Plain-text document sources:

=== Section Start ===

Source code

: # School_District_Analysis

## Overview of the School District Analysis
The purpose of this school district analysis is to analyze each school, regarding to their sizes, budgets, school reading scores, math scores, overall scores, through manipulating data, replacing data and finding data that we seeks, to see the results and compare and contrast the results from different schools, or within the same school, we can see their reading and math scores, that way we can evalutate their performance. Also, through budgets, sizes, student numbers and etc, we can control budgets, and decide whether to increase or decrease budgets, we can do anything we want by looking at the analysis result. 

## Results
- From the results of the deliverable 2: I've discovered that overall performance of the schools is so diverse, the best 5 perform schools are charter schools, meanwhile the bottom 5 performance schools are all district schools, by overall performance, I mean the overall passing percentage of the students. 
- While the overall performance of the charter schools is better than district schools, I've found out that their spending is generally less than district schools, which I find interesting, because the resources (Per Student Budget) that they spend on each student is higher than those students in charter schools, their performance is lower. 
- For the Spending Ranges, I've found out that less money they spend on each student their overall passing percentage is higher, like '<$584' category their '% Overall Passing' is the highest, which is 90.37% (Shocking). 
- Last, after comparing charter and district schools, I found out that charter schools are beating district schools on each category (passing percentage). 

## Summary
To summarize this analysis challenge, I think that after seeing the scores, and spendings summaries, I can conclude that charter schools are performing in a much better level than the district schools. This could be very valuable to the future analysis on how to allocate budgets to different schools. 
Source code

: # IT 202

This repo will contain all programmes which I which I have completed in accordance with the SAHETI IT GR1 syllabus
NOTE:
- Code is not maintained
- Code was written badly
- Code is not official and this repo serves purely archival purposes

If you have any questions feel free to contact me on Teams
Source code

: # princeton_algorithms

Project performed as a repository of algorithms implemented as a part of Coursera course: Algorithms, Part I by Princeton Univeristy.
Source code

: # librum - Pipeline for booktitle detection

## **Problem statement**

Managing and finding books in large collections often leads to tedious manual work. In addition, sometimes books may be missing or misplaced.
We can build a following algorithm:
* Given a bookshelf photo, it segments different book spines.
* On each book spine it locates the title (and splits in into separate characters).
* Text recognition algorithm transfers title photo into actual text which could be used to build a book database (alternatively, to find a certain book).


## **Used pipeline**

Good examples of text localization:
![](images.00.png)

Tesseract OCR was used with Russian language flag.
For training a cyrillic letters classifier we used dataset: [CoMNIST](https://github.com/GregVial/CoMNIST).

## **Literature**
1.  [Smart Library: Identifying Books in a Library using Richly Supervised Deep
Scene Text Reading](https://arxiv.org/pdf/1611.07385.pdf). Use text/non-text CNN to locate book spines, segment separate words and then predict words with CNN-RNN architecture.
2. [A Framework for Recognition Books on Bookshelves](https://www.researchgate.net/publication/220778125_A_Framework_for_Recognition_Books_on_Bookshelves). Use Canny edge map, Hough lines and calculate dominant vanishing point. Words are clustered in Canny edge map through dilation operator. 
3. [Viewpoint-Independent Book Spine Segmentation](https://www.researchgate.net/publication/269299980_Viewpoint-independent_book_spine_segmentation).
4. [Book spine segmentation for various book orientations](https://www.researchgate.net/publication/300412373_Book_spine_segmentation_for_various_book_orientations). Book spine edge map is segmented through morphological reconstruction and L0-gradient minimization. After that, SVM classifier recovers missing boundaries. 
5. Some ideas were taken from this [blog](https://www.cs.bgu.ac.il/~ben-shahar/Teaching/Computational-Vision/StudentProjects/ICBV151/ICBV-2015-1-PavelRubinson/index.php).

=== Section End ===

## WORK TO BE COMPLETED
Please write the entries out again exactly as they stand.

## SOLVED PROBLEM
Source code

: # School_District_Analysis

## Overview of the School District Analysis
The purpose of this school district analysis is to analyze each school, regarding to their sizes, budgets, school reading scores, math scores, overall scores, through manipulating data, replacing data and finding data that we seeks, to see the results and compare and contrast the results from different schools, or within the same school, we can see their reading and math scores, that way we can evalutate their performance. Also, through budgets, sizes, student numbers and etc, we can control budgets, and decide whether to increase or decrease budgets, we can do anything we want by looking at the analysis result. 

## Results
- From the results of the deliverable 2: I've discovered that overall performance of the schools is so diverse, the best 5 perform schools are charter schools, meanwhile the bottom 5 performance schools are all district schools, by overall performance, I mean the overall passing percentage of the students. 
- While the overall performance of the charter schools is better than district schools, I've found out that their spending is generally less than district schools, which I find interesting, because the resources (Per Student Budget) that they spend on each student is higher than those students in charter schools, their performance is lower. 
- For the Spending Ranges, I've found out that less money they spend on each student their overall passing percentage is higher, like '<$584' category their '% Overall Passing' is the highest, which is 90.37% (Shocking). 
- Last, after comparing charter and district schools, I found out that charter schools are beating district schools on each category (passing percentage). 

## Summary
To summarize this analysis challenge, I think that after seeing the scores, and spendings summaries, I can conclude that charter schools are performing in a much better level than the district schools. This could be very valuable to the future analysis on how to allocate budgets to different schools. 
Source code

: # IT 202

This repo will contain all programmes which I which I have completed in accordance with the SAHETI IT GR1 syllabus
NOTE:
- Code is not maintained
- Code was written badly
- Code is not official and this repo serves purely archival purposes

If you have any questions feel free to contact me on Teams
Source code

: # princeton_algorithms

Project performed as a repository of algorithms implemented as a part of Coursera course: Algorithms, Part I by Princeton Univeristy.
Source code

: # librum - Pipeline for booktitle detection

## **Problem statement**

Managing and finding books in large collections often leads to tedious manual work. In addition, sometimes books may be missing or misplaced.
We can build a following algorithm:
* Given a bookshelf photo, it segments different book spines.
* On each book spine it locates the title (and splits in into separate characters).
* Text recognition algorithm transfers title photo into actual text which could be used to build a book database (alternatively, to find a certain book).


## **Used pipeline**

Good examples of text localization:
![](images.00.png)

Tesseract OCR was used with Russian language flag.
For training a cyrillic letters classifier we used dataset: [CoMNIST](https://github.com/GregVial/CoMNIST).

## **Literature**
1.  [Smart Library: Identifying Books in a Library using Richly Supervised Deep
Scene Text Reading](https://arxiv.org/pdf/1611.07385.pdf). Use text/non-text CNN to locate book spines, segment separate words and then predict words with CNN-RNN architecture.
2. [A Framework for Recognition Books on Bookshelves](https://www.researchgate.net/publication/220778125_A_Framework_for_Recognition_Books_on_Bookshelves). Use Canny edge map, Hough lines and calculate dominant vanishing point. Words are clustered in Canny edge map through dilation operator. 
3. [Viewpoint-Independent Book Spine Segmentation](https://www.researchgate.net/publication/269299980_Viewpoint-independent_book_spine_segmentation).
4. [Book spine segmentation for various book orientations](https://www.researchgate.net/publication/300412373_Book_spine_segmentation_for_various_book_orientations). Book spine edge map is segmented through morphological reconstruction and L0-gradient minimization. After that, SVM classifier recovers missing boundaries. 
5. Some ideas were taken from this [blog](https://www.cs.bgu.ac.il/~ben-shahar/Teaching/Computational-Vision/StudentProjects/ICBV151/ICBV-2015-1-PavelRubinson/index.php).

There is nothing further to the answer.